50. Geburtstag feierte der Akkordeon Club Niederkassel mit einem besonderen Konzert. Dafür wurde ein hochkarätiger Solist gewonnen.
Festlich und mitreißendAkkordeon Club Niederkassel feiert 50. Geburtstag

Das Akkordeon-Orchester feierte 50-jähriges Bestehen. Dirigentin ist Pia Clemens.
Copyright: Peter Lorber
Die Musikauswahl des Akkordeon-Clubs-Niederkassel (ACN) für das Jubiläumskonzert anlässlich seines 50. Geburtstags wurde dem Anlass voll gerecht. Es war festlich, strahlend, mitreißend. Wobei sich Letzteres vor allem im Udo-Jürgens-Medley niederschlug, als die rund 150 Gäste bei „Merci Chérie“, „Siebzehn Jahr, blondes Haar“ oder „Aber bitte mit Sahne“ ebenso kraftvoll einstimmten wie beim „Kehraus“-Lied „Er gehört zu mir“ von Marianne Rosenberg.
Vor diesem fulminanten Schlusspunkt und Schostakowitschs farbenglühendem „Walzer Nr. 2“ als zweite Zugabe lagen zwei kurzweilige Stunden, welche die breiten musikalischen und technischen Fähigkeiten des Gastgebers ausleuchteten, ebenso wie dessen Sinn für Humor, wie das „The Blues Brothers“-Medley belegte.

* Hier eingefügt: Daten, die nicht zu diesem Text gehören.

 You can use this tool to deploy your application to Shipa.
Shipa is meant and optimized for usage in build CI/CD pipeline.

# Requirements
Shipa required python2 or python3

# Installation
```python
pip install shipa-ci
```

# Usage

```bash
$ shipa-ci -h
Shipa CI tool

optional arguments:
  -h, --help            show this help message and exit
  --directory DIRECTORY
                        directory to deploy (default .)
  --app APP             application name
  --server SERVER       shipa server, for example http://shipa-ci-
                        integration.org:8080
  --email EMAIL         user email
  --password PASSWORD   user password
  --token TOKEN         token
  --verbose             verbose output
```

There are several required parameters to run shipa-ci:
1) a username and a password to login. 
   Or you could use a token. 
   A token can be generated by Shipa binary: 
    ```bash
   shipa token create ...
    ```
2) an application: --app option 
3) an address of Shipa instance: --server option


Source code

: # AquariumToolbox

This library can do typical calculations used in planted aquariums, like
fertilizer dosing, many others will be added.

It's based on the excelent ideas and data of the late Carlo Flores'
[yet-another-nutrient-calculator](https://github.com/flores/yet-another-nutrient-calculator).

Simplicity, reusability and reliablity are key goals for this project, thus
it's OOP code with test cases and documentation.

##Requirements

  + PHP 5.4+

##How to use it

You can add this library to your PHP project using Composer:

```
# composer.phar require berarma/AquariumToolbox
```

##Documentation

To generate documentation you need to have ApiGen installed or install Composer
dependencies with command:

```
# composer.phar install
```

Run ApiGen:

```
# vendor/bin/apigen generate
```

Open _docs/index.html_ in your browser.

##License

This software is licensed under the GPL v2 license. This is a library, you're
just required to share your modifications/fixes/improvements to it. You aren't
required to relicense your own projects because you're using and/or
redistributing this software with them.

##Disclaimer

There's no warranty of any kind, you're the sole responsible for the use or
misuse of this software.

Authentizität und Spaß beim „Blues Brothers“-Medley in passendem Look
Hierfür schlüpfte Thomas Scheib, Akkordeonist in der 1. Stimme, in den schwarz-weißen Blues-Brothers-Look und verlieh den Klassikern „Everybody Needs Somebody“, „Peter Gunn Theme“ und „Minnie The Moocher“ mit dem Alt-Saxofon begeisternde Authentizität. Im Zusammenspiel mit den Akkordeon-Klängen muss dies erstmal derart verblüffend vorgetragen werden.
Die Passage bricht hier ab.